Skip to main content

Scrape Google Using Another Google Product

John Q. Public owns a website and would like to get a list of all pages on his site that are indexed in Google search. He would also like to monitor his web page rankings in Google for particular search keywords vis-a-vis other rival websites.

There are powerful command-line tools like curl and wget that one can use to download Google search result pages automatically. The HTML pages can then be parsed using Python’s Beautiful Soup library or the Simple HTML DOM parser of PHP but these methods are too technical and involve coding. The other issue is that Google is very likely to temporarily block your IP address should you send them a couple of automated requests in quick succession.

Scrape Google Search Results

Web Scraping Google using Google Docs

If you ever need to extract data from Google search results, Google offers a free tool that might just do the job. It’s called Google Docs and since docs will be fetching Google search pages within Google’s own network, the scraping requests are less likely to get blocked.

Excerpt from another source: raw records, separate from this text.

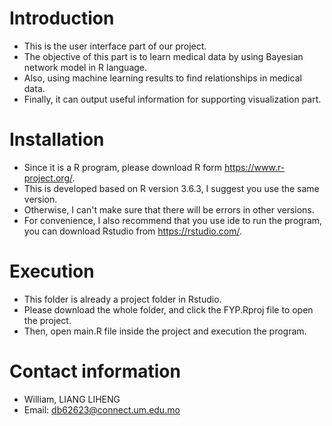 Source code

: # Introduction
* This is the user interface part of our project.
* The objective of this part is to learn medical data by using Bayesian network model in R language.
* Also, using machine learning results to find relationships in medical data.
* Finally, it can output useful information for supporting visualization part.

# Installation
* Since it is a R program, please download R form https://www.r-project.org/.
* This is developed based on R version 3.6.3, I suggest you use the same version.
* Otherwise, I can't make sure that there will be errors in other versions.
* For convenience, I also recommend that you use ide to run the program, you can download Rstudio from https://rstudio.com/.

# Execution
* This folder is already a project folder in Rstudio.
* Please download the whole folder, and click the FYP.Rproj file to open the project.
* Then, open main.R file inside the project and execution the program.

# Contact information
* William, LIANG LIHENG
* Email: db62623@connect.um.edu.mo

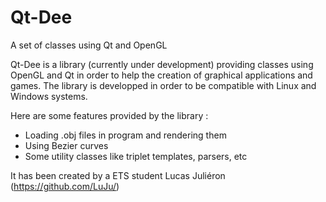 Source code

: Qt-Dee
======

A set of classes using Qt and OpenGL

Qt-Dee is a library (currently under development) providing classes using OpenGL and Qt in order to help the creation of graphical applications and games.
The library is developped in order to be compatible with Linux and Windows systems.

Here are some features provided by the library :

- Loading .obj files in program and rendering them
- Using Bezier curves
- Some utility classes like triplet templates, parsers, etc

It has been created by a ETS student Lucas Juliéron (https://github.com/LuJu/) 
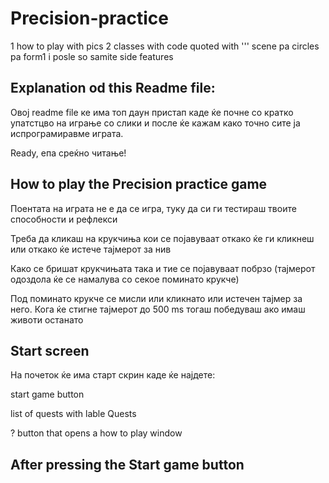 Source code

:# Precision-practice 

1 how to play with pics
2 classes with code quoted with '''
scene pa circles pa form1 i posle so samite side features

## Explanation od this Readme file: 
Овој readme file ке има топ даун пристап каде ќе почне со кратко упатстцво на играње со слики и после ќе кажам како точно сите ја испрограмиравме играта.

Ready, епа среќно читање!

## How to play the Precision practice game 
Поентата на играта не е да се игра, туку да си ги тестираш твоите способности и рефлекси

Треба да кликаш на крукчиња кои се појавуваат откако ќе ги кликнеш или откако ќе истече тајмерот за нив

Како се бришат крукчињата така и тие се појавуваат побрзо (тајмерот одоздола ќе се намалува со секое поминато крукче)

Под поминато крукче се мисли или кликнато или истечен тајмер за него. Кога ќе стигне тајмерот до 500 ms тогаш победуваш ако имаш животи останато
## Start screen

На почеток ќе има старт скрин каде ќе најдете:

start game button

list of quests with lable Quests

? button that opens a how to play window

## After pressing the Start game button


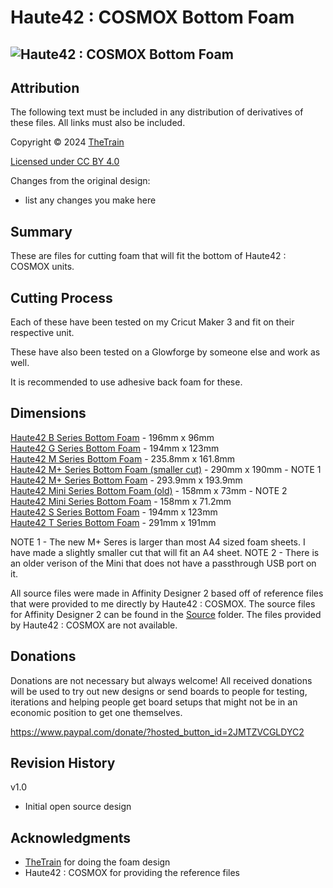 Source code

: # Haute42 : COSMOX Bottom Foam
![Haute42 : COSMOX Bottom Foam](Assets/Haute42_Bottom_Foam.JPG)
---

## Attribution

The following text must be included in any distribution of derivatives of these files. All links must also be included.

Copyright © 2024 [TheTrain](https://github.com/TheTrainGoes)

[Licensed under CC BY 4.0](https://creativecommons.org/licenses/by/4.0/)

Changes from the original design:
  - list any changes you make here


## Summary

These are files for cutting foam that will fit the bottom of Haute42 : COSMOX units.

## Cutting Process

Each of these have been tested on my Cricut Maker 3 and fit on their respective unit.

These have also been tested on a Glowforge by someone else and work as well.

It is recommended to use adhesive back foam for these.

## Dimensions

[Haute42 B Series Bottom Foam](Cut%20Files/Haute42%20B%20Series%20Bottom%20Foam.svg) - 196mm x 96mm<br/>
[Haute42 G Series Bottom Foam](Cut%20Files/Haute42%20G%20Series%20Bottom%20Foam.svg) - 194mm x 123mm<br/>
[Haute42 M Series Bottom Foam](Cut%20Files/Haute42%20M%20Series%20Bottom%20Foam.svg) - 235.8mm x 161.8mm<br/>
[Haute42 M+ Series Bottom Foam (smaller cut)](Cut%20Files/Haute42%20M%2B%20Series%20Bottom%20Foam%20(smaller%20cut).svg) - 290mm x 190mm - NOTE 1<br/>
[Haute42 M+ Series Bottom Foam](Cut%20Files/Haute42%20M%2B%20Series%20Bottom%20Foam.svg) - 293.9mm x 193.9mm<br/>
[Haute42 Mini Series Bottom Foam (old)](Cut%20Files/Haute42%20Mini%20Series%20Bottom%20Foam%20(old).svg) - 158mm x 73mm - NOTE 2<br/>
[Haute42 Mini Series Bottom Foam](Cut%20Files/Haute42%20Mini%20Series%20Bottom%20Foam.svg) - 158mm x 71.2mm<br/>
[Haute42 S Series Bottom Foam](Cut%20Files/Haute42%20S%20Series%20Bottom%20Foam.svg) - 194mm x 123mm<br/>
[Haute42 T Series Bottom Foam](Cut%20Files/Haute42%20T%20Series%20Bottom%20Foam.svg) - 291mm x 191mm<br/>

NOTE 1 - The new M+ Seres is larger than most A4 sized foam sheets.  I have made a slightly smaller cut that will fit an A4 sheet.
NOTE 2 - There is an older verison of the Mini that does not have a passthrough USB port on it.  

All source files were made in Affinity Designer 2 based off of reference files that were provided to me directly by Haute42 : COSMOX.  The source files for Affinity Designer 2 can be found in the [Source](Source%20Files/) folder.  The files provided by Haute42 : COSMOX are not available.

## Donations

Donations are not necessary but always welcome!  All received donations will be used to try out new designs or send boards to people for testing, iterations and helping people get board setups that might not be in an economic position to get one themselves.

https://www.paypal.com/donate/?hosted_button_id=2JMTZVCGLDYC2

## Revision History

v1.0
- Initial open source design

## Acknowledgments

- [TheTrain](https://github.com/TheTrainGoes) for doing the foam design
- Haute42 : COSMOX for providing the reference files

The idea is simple. The Google Sheet will fetch and import Google search results using the built-in ImportXML function. It then extracts the page titles and URLs using XPath expressions and then grabs the favicons of the web domain using another Google’s own favicon converter.

You can further customize the Google Search results by changing the sort order – you can sort results by relevance or by date published – the results can be restricted to pages that were published in the last hour, week, month or year. The number of results appearing in search results can be modified as well.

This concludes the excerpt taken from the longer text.